Unfortunately, Break Point also offers little to nothing about Paes and Bhupathi’s triumph at the Davis Cup; they hold the record of winning 24 consecutive doubles matches. Few sporting contests can be more thrilling than a crucial Davis Cup doubles rubber. Unfortunately, this was traded out for the glamour of the Grand Slams.
The joy of doubles tennis
Break Point is more about the story and less about the storytelling. After watching talking heads for seven episodes, a rousing, dramatic climax feels out of place, however familiar the visual looks.
The highlight across episodes is, of course, the tennis. It is not like Senna, which was compiled and edited from thousands of hours of Formula One footage. Break Point has wrung out whatever little tennis archival material the makers could get their hands on (sometimes overutilised, with footage repeating over several episodes). It reminded us that, at their best, the two Indians were a joy to watch, with their intuitive understanding of each other’s moves.
If any part demands a rewatch, it is the episode where Paes and Bhupathi deconstruct their win over Goran Ivanisevic and Jeff Tarango in the 1999 French Open final. They explain their tactics, their mental disposition; all details that journalists and fans at the time would salivate to know.
Break Point also reinforces what a joy it is to watch doubles tennis in general.
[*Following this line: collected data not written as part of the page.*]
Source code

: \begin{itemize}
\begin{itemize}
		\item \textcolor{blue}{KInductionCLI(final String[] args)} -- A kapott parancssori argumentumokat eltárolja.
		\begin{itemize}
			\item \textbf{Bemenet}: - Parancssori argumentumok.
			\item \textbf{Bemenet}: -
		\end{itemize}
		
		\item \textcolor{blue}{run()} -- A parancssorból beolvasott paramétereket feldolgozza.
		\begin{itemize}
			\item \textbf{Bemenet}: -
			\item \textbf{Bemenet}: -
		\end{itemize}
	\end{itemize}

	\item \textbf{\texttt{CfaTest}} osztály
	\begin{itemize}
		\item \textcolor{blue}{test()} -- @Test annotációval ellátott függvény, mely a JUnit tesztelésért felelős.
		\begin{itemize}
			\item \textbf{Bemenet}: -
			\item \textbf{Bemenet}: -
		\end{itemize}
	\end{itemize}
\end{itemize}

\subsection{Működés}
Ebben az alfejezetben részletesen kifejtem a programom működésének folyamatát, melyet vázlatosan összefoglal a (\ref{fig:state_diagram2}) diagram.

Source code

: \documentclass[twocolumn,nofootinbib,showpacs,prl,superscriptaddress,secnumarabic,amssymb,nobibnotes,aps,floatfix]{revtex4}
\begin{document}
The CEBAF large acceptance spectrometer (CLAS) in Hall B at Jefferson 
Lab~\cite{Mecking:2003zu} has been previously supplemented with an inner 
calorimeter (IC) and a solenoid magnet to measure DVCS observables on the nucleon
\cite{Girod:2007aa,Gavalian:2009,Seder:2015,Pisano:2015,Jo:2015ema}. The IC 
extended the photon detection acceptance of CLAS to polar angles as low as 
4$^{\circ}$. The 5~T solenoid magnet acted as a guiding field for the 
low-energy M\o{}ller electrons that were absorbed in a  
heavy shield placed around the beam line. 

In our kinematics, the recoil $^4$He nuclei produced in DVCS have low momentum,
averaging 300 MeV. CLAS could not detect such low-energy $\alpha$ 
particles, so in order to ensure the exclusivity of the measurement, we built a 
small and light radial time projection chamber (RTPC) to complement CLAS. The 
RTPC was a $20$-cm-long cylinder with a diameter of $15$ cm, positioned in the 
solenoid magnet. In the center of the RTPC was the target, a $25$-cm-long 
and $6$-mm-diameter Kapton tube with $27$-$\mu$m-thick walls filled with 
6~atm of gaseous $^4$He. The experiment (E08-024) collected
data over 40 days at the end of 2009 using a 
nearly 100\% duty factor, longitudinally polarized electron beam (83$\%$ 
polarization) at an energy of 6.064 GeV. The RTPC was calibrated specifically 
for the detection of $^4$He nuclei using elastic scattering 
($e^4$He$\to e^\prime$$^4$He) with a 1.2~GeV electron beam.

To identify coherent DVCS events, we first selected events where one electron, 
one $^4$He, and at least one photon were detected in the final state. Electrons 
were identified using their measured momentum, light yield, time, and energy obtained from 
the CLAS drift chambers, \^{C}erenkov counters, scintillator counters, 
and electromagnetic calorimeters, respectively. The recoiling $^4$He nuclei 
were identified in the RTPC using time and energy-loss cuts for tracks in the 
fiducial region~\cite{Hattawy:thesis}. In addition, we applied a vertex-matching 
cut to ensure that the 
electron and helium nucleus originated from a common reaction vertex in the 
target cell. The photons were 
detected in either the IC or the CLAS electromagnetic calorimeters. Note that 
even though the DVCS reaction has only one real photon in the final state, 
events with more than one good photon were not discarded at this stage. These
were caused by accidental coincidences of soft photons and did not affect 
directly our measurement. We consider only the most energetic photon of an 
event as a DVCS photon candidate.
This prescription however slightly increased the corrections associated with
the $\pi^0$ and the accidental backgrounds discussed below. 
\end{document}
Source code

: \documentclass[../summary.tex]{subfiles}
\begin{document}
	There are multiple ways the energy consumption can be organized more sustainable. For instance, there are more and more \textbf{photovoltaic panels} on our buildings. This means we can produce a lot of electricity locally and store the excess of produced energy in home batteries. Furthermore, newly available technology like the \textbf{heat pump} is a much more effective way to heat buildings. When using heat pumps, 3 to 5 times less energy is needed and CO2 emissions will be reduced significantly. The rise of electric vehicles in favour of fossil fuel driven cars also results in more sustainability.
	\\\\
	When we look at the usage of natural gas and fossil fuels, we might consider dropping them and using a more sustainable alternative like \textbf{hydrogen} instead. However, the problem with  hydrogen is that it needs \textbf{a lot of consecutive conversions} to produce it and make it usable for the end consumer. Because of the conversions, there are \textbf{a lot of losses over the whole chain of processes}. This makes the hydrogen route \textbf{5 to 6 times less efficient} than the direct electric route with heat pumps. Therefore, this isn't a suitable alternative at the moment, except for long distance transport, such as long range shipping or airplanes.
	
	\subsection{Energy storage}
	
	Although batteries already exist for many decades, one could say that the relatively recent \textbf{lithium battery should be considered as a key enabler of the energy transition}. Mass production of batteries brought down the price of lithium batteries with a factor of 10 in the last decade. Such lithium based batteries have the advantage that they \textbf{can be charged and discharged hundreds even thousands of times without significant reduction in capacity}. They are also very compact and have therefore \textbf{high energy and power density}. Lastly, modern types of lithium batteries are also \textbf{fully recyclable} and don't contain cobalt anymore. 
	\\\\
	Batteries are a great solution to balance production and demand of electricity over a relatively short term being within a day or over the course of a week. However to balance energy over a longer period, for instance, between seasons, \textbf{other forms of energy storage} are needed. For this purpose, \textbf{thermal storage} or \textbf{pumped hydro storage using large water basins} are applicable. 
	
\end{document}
If you are not familiar with the rules, you can’t keep up with the mind-boggling speed of developments during a doubles match, and may find yourself struggling to comprehend some tense moments in the series. Doubles gets treated like the sport’s neglected step-child, but it really is excellent theatre where everything is more colourful, complicated… maybe even more captivating. Just like Lee-Hesh.